Fine Living: Turning Decades Into Dollars

Written by Nathan Winfrey in the December 2010 Issue

What’s the story behind that Civil War rifle? Who was locked up in those handcuffs? The sense of history in an antique store can be intriguing. The items for sale were once in peoples’ homes or businesses for years, if not generations. Each antique sits ready to be purchased by someone new; ready to take the next step in its journey through time.

Bill McConnell, owner of 23rd Street Antique Mall, says he and his wife, Denny, wish their antiques could tell them where they’ve been. “I’ve always been interested in history,” he says, “and antiques are a natural extension of history.”

At just 10 years of age, McConnell put together a list of 300 items he was seeking. “I was going to be a great antique collector,” he says. He went door to door, asking his neighbors if they had any of the items on his list. “They never gave me anything of value, but it was interesting, the things I dragged home.”

It can be fairly inexpensive to build a collection. “You don’t have to spend a lot of money to get some nice pieces,” McConnell says. He recommends new collectors start by checking out antique shops to get a sense for their taste. “If you’re going to be a collector, zero in on one area and not shotgun it. Usually, your tastes change over the years.”

McConnell encourages collectors to go after things they like, instead of what will bring them the most money in a few decades. “Go out there and find what looks good on your wall. Go out and find what you enjoy,” he says. “Find what turns your head.”

Judy Thorwart, owner of Antiques Boutique in Edmond, has been in the business for 17 years. She regularly searches for items in Florida and Pennsylvania to bring back. She also goes to auctions and consignment sales. “You have to know what you’re doing,” says Thorwart. “It takes awhile; you learn by trial and error.”

There are many reasons why someone might be interested in antiques, like if he inherited a glass and wants to find more to go with it. Shopping online is another option, although most collectors like to see what they are buying face-to-face.

Good antique items can be cheaper than new ones, and they will usually be worth more, later. Estate sales are a good place to find rare items, but the antique community is fairly small and word gets out if there’s something great.

There are very few, truly exceptionally rare antiques. So when a collector sees one, he can sense it. However, Thorwart warns, “If you see something that might be rare, sometimes it isn’t as rare as you think it is.”

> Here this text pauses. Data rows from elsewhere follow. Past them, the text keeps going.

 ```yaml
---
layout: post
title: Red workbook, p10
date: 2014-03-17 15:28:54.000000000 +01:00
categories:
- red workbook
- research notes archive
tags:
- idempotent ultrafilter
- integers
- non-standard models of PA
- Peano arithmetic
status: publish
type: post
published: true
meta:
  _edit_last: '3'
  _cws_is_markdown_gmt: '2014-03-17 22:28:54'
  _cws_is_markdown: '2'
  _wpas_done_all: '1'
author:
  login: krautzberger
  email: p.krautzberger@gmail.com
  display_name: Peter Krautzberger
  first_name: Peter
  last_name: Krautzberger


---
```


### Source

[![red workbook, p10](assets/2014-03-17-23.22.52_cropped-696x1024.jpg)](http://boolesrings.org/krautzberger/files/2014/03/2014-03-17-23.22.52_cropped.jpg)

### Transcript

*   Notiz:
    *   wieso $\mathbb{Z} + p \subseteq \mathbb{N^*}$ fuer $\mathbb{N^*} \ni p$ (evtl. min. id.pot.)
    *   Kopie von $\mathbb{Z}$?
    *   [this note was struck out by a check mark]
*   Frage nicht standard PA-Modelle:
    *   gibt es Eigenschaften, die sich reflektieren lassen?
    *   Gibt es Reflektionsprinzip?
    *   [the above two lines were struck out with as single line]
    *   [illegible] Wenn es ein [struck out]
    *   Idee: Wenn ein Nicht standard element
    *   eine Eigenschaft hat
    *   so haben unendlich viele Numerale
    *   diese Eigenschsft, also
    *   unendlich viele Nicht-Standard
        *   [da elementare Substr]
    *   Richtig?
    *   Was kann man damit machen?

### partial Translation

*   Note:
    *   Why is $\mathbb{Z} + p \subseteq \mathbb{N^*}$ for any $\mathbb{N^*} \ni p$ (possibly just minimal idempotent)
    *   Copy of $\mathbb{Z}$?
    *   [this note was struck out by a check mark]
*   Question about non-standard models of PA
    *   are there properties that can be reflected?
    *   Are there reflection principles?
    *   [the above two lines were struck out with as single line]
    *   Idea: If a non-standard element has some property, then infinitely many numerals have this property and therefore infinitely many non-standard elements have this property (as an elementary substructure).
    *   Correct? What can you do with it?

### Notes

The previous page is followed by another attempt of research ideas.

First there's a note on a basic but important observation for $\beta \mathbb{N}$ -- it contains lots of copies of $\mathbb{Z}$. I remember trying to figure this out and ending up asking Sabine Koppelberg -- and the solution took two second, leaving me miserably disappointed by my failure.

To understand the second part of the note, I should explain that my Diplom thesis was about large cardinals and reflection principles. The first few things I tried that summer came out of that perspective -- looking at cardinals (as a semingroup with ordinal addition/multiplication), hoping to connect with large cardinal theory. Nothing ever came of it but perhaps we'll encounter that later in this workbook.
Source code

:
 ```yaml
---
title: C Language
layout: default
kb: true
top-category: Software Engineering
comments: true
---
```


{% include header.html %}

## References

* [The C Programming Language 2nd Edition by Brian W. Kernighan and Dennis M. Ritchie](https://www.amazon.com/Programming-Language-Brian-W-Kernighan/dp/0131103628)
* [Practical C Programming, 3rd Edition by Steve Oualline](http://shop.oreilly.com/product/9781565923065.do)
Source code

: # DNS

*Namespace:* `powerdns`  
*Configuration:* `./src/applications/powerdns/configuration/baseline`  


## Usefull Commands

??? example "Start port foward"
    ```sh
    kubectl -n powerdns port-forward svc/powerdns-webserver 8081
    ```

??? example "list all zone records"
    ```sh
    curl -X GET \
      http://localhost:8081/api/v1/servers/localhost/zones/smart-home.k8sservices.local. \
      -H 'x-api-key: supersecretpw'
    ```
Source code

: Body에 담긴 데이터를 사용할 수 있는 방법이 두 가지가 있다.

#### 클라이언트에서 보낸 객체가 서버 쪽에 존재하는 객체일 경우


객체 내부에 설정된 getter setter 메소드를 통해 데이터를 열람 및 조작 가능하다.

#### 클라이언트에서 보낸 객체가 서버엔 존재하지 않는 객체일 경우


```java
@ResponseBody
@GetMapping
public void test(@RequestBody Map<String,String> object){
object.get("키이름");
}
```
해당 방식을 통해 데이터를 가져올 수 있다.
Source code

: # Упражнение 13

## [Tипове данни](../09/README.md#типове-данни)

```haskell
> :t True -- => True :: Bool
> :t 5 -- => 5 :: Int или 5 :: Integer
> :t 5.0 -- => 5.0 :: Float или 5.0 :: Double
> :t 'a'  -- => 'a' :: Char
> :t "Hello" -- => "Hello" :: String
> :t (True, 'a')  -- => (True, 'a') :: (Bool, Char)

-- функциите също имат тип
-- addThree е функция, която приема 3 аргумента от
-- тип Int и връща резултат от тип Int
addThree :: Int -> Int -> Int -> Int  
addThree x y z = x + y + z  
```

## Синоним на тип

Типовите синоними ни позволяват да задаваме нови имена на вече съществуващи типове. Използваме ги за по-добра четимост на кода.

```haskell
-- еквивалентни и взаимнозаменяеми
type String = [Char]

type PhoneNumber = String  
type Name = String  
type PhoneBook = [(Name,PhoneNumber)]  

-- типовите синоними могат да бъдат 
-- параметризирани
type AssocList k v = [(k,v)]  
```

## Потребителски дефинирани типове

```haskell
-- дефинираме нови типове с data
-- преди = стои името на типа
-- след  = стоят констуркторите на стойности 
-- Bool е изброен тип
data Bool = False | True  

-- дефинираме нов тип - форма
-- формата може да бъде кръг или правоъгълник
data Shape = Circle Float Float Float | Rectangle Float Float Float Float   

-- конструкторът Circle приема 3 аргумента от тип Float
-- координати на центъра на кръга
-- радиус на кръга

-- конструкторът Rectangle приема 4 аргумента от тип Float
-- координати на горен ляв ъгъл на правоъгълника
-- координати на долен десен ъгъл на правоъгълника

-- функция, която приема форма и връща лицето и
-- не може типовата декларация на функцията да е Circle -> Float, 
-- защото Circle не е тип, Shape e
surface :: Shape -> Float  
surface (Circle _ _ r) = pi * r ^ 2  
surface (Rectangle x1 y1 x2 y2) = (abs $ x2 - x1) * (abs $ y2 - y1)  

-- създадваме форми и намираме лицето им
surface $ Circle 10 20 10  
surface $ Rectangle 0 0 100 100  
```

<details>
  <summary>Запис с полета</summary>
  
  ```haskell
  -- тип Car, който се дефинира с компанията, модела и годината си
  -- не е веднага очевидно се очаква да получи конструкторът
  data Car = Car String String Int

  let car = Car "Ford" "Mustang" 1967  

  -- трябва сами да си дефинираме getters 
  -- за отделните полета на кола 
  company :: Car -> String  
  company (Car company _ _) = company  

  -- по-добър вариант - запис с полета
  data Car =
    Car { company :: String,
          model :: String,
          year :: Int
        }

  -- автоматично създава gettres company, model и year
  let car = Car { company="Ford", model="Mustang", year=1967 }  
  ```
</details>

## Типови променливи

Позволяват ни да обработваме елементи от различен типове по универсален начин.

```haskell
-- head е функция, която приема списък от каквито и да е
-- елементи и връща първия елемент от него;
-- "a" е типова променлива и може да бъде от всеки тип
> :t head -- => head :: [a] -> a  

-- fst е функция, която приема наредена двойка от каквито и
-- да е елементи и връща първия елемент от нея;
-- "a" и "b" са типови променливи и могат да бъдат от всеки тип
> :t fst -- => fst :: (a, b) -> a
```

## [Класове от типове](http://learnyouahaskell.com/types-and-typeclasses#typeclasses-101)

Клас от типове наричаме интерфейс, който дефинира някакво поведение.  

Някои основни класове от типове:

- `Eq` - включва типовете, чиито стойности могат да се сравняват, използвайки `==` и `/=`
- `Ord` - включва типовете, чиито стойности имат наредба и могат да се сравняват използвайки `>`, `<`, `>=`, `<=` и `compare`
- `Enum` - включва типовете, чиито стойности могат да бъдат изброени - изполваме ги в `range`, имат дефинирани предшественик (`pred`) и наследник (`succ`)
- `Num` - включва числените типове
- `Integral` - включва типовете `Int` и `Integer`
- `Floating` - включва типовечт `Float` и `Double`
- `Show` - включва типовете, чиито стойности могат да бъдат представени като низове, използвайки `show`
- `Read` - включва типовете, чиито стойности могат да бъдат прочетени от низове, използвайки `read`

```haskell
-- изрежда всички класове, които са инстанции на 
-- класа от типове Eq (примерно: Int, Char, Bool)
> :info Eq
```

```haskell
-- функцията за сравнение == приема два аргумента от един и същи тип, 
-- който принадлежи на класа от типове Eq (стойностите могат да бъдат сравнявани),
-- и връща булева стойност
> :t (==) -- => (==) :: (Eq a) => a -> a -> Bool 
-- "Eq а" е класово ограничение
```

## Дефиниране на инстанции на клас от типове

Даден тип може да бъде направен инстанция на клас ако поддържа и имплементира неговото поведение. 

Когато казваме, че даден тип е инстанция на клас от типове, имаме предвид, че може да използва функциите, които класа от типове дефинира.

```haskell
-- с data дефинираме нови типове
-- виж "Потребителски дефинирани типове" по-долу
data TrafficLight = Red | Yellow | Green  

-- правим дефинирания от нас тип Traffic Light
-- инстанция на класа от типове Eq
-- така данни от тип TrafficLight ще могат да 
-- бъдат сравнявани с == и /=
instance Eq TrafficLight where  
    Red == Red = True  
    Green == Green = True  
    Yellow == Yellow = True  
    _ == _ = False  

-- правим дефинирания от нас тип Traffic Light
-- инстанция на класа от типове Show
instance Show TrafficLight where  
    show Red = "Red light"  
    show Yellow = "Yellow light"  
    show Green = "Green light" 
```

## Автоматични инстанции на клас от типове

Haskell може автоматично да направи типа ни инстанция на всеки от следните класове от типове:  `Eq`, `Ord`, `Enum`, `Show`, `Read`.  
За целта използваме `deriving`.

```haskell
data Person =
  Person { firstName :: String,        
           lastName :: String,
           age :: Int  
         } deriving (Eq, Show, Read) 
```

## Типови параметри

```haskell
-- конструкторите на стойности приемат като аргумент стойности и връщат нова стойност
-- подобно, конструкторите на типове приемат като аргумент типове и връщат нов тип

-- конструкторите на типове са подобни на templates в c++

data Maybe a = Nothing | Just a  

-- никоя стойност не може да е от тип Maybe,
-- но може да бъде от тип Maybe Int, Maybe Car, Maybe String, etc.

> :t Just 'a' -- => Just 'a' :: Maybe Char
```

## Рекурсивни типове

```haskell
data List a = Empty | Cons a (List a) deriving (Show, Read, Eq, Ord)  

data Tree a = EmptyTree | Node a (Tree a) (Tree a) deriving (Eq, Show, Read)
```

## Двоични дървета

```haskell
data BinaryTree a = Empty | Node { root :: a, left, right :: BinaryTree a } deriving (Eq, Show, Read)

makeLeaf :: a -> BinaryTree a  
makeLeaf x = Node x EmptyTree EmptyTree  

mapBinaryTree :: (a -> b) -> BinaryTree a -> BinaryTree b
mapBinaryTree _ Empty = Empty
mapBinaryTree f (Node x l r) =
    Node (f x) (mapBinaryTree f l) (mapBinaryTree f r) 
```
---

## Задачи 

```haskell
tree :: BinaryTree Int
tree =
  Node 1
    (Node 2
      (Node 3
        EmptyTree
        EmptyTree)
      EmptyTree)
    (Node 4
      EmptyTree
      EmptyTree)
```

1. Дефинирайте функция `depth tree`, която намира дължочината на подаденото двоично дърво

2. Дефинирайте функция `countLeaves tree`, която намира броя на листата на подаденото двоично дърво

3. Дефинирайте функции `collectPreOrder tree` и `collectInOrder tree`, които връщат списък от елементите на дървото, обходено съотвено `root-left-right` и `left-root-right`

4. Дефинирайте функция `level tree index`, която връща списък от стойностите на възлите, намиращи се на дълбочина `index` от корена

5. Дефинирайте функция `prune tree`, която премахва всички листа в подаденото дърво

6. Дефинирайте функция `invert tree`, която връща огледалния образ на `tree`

McConnell encourages collectors to only buy high-quality items. “It’s better to buy one quality piece than a lot of junk. Quality will be worth more, later. Low quality will be worth the same or less,” he says.

Although it’s tempting to save money buying chipped and marred antiques, Thorwart says it’s important for collectors to buy the best they can afford. “They should try to buy them perfect, if they can get them.” Furniture for example, should not have been refinished in order to retain value.

McConnell and his wife collect match safes and American oak furniture from the 1890s to 1910s, such as Victorian Walnut and Renaissance Revival pieces. Even though Victorian items aren’t very hot right now, McConnel says, “We buy it because we enjoy it. We’re passionate about everything Victorian.”

Although the term “antique” is used for a wide range of items, purists will say an item is only antique if it’s at least 100 years old. Objects any younger would be better described as “collectibles.”

Popular antiques include old guns, silver, glass, and pottery. McConnell says one of the safest bets is toys. For the few who kept their G.I. Joes and Barbie dolls in mint condition, preferably still in the box, they are worth many times more than if they’d been roughed up and played with.

Star Wars is big. Beanie Babies are out and Hummels aren’t as popular as they used to be. “The thing to avoid is being caught up in a fad,” Thorwart says. “I had a woman who bought $11,000 in Beanie Babies, thinking she was going to get rich. Needless to say, she lost her shirt. You just have to really watch what you get yourself into.”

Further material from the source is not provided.